◆ **Provided data**
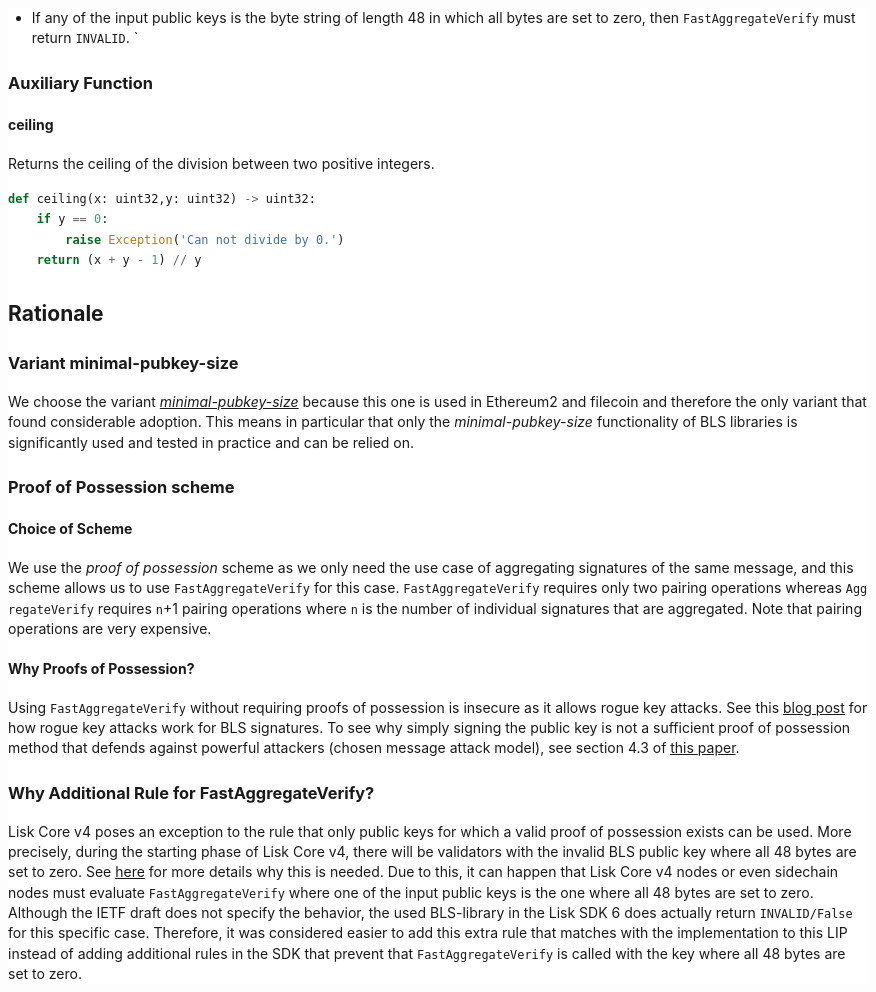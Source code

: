 - If any of the input public keys is the byte string of length 48 in which all bytes are set to zero, then `FastAggregateVerify` must return `INVALID`.
`
### Auxiliary Function

#### ceiling

Returns the ceiling of the division between two positive integers.

```python
def ceiling(x: uint32,y: uint32) -> uint32:
    if y == 0:
        raise Exception('Can not divide by 0.')
    return (x + y - 1) // y
```

## Rationale

### Variant minimal-pubkey-size

We choose the variant _[minimal-pubkey-size](https://tools.ietf.org/html/draft-irtf-cfrg-bls-signature-04#section-2.1)_ because this one is used in Ethereum2 and filecoin and therefore the only variant that found considerable adoption. This means in particular that only the _minimal-pubkey-size_ functionality of BLS libraries is significantly used and tested in practice and can be relied on.

### Proof of Possession scheme

#### Choice of Scheme

We use the _proof of possession_ scheme as we only need the use case of aggregating signatures of the same message, and this scheme allows us to use `FastAggregateVerify` for this case. `FastAggregateVerify` requires only two pairing operations whereas `AggregateVerify` requires `n`+1 pairing operations where `n` is the number of individual signatures that are aggregated. Note that pairing operations are very expensive.

#### Why Proofs of Possession?

Using `FastAggregateVerify` without requiring proofs of possession is insecure as it allows rogue key attacks. See this [blog post](https://medium.com/@coolcottontail/rogue-key-attack-in-bls-signature-and-harmony-security-eac1ea2370ee) for how rogue key attacks work for BLS signatures. To see why simply signing the public key is not a sufficient proof of possession method that defends against powerful attackers (chosen message attack model), see section 4.3 of [this paper](https://www.iacr.org/archive/eurocrypt2007/45150228/45150228.pdf).

### Why Additional Rule for FastAggregateVerify?

Lisk Core v4 poses an exception to the rule that only public keys for which a valid proof of possession exists can be used. More precisely, during the starting phase of Lisk Core v4, there will be validators with the invalid BLS public key where all 48 bytes are set to zero. See [here](https://github.com/LiskHQ/lips/blob/main/proposals/lip-0063.md#assigning-bls-key-to-validator-accounts) for more details why this is needed. Due to this, it can happen that Lisk Core v4 nodes or even sidechain nodes must evaluate `FastAggregateVerify` where one of the input public keys is the one where all 48 bytes are set to zero. Although the IETF draft does not specify the behavior, the used BLS-library in the Lisk SDK 6 does actually return `INVALID/False` for this specific case. Therefore, it was considered easier to add this extra rule that matches with the implementation to this LIP instead of adding additional rules in the SDK that prevent that `FastAggregateVerify` is called with the key where all 48 bytes are set to zero.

◆ **Aim of the exercise**
Search the data for "INVALID" and list every line in which it occurs.

◆ **Task output**
: - If any of the input public keys is the byte string of length 48 in which all bytes are set to zero, then `FastAggregateVerify` must return `INVALID`.
Lisk Core v4 poses an exception to the rule that only public keys for which a valid proof of possession exists can be used. More precisely, during the starting phase of Lisk Core v4, there will be validators with the invalid BLS public key where all 48 bytes are set to zero. See [here](https://github.com/LiskHQ/lips/blob/main/proposals/lip-0063.md#assigning-bls-key-to-validator-accounts) for more details why this is needed. Due to this, it can happen that Lisk Core v4 nodes or even sidechain nodes must evaluate `FastAggregateVerify` where one of the input public keys is the one where all 48 bytes are set to zero. Although the IETF draft does not specify the behavior, the used BLS-library in the Lisk SDK 6 does actually return `INVALID/False` for this specific case. Therefore, it was considered easier to add this extra rule that matches with the implementation to this LIP instead of adding additional rules in the SDK that prevent that `FastAggregateVerify` is called with the key where all 48 bytes are set to zero.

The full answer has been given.